At the state level there is now a glimmer of recognition that something is profoundly wrong, if not quite recognition that the premises of the basic policies by which state government long has been operating are catastrophically mistaken. But at the municipal level there is as yet no such recognition. There is only shrieking and whining from local officials as Governor Malloy proposes to reduce more and more state financial assistance to municipalities as state government’s own revenue declines and as state legislators follow his lead.
This is a shock to municipal officials. They long have understood the ever-increasing money from the state to be the natural order of things, sanctified as property tax relief, though there seldom has been any such relief, the real objective being only to increase the compensation of unionized municipal government employees and to disguise the expense in the state budget as municipal aid.
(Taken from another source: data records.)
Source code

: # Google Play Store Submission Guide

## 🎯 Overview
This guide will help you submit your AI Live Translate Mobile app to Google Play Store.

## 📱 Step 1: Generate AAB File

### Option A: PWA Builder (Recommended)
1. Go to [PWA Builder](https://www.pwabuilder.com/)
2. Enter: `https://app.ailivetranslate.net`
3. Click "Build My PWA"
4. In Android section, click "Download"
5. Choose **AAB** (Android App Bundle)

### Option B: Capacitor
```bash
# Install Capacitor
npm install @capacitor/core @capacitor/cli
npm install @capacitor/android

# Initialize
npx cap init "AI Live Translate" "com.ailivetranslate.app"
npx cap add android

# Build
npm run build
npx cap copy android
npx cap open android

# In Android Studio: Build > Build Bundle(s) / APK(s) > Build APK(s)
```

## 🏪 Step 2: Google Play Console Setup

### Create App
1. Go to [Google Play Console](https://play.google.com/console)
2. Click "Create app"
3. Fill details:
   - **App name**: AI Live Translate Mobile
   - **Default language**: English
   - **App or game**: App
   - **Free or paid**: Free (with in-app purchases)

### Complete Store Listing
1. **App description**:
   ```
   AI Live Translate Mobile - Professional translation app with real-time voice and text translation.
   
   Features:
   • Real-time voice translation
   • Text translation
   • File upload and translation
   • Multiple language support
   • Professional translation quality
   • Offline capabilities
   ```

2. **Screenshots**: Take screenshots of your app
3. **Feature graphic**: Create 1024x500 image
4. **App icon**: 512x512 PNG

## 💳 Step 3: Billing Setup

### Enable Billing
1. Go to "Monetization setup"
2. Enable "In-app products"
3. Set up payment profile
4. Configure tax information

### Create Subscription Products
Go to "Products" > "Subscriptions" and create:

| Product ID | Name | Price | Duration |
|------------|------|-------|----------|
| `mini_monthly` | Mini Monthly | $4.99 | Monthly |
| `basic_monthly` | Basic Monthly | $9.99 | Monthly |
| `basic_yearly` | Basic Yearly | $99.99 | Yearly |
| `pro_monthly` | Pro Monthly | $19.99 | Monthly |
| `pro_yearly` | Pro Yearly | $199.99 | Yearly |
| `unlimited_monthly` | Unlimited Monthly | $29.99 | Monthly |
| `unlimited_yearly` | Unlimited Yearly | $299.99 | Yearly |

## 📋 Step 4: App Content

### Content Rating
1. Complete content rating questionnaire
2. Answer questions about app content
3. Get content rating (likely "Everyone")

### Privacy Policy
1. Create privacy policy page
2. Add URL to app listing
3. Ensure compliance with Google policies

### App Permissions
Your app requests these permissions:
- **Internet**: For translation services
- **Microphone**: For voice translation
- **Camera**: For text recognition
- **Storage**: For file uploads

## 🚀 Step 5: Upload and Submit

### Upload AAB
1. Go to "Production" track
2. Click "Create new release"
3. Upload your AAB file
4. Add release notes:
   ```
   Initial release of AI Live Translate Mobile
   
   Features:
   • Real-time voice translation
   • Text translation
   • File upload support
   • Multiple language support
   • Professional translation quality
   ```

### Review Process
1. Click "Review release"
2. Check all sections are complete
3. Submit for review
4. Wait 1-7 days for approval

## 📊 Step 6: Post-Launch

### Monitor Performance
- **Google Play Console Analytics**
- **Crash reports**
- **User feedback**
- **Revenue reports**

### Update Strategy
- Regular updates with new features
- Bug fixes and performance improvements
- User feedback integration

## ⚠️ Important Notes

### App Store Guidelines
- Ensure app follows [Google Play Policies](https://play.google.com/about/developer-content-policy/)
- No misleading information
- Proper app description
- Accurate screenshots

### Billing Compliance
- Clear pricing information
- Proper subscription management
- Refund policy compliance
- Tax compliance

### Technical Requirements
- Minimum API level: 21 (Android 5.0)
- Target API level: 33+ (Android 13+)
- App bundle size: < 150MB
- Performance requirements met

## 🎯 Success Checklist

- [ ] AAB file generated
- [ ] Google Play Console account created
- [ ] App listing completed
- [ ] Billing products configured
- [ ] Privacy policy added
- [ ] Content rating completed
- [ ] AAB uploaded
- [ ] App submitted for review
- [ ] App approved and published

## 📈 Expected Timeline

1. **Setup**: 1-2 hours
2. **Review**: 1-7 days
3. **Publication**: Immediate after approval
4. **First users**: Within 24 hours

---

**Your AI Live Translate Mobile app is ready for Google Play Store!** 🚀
Even so, all municipal officials must have known that they were operating in large part at state government expense. Thus they should have realized that they would have to share in state government’s misfortune just as they had shared in its fortune. So maybe eventually municipal officials may see that their shrieking and whining will change nothing and that, like all state government’s other dependents, they will be relevant only if they can specify ways of saving money.
Since two-thirds or more of the typical municipal budget goes for the compensation of personnel, that is where municipal savings must start or be enabled, and enabling such savings requires repealing the privileges of the government employee unions. Until municipal officials can not just acknowledge as much but demand it, they will be as useless as all the other special interests that do no more than clamor obliviously for exemption from Connecticut’s hard times.
Municipal officials also will be useless as long as they refuse to draw distinctions and set priorities in spending. For example, while many municipal officials especially resent the governor’s proposal to eliminate grants to suburbs while raising them for cities, no suburban officials will denounce the obvious: that the cities are incompetent and corrupt and function mainly as poverty factories and that their state aid has only facilitated this.
In particular, Hartford’s mayor says his city needs a $50 million increase in aid from state government to avoid bankruptcy, but the city just spent $80 million or so on a frill, a minor-league baseball stadium for stealing New Britain’s team. In effect, Hartford’s mayor is seeking a bailout from the state for the city’s grossest incompetence yet, a bailout that will only encourage more incompetence.
But even as their own state aid is stripped away, suburban officials lack the courage to protest this idiocy and demand that Hartford reform itself and start paying for its mistakes.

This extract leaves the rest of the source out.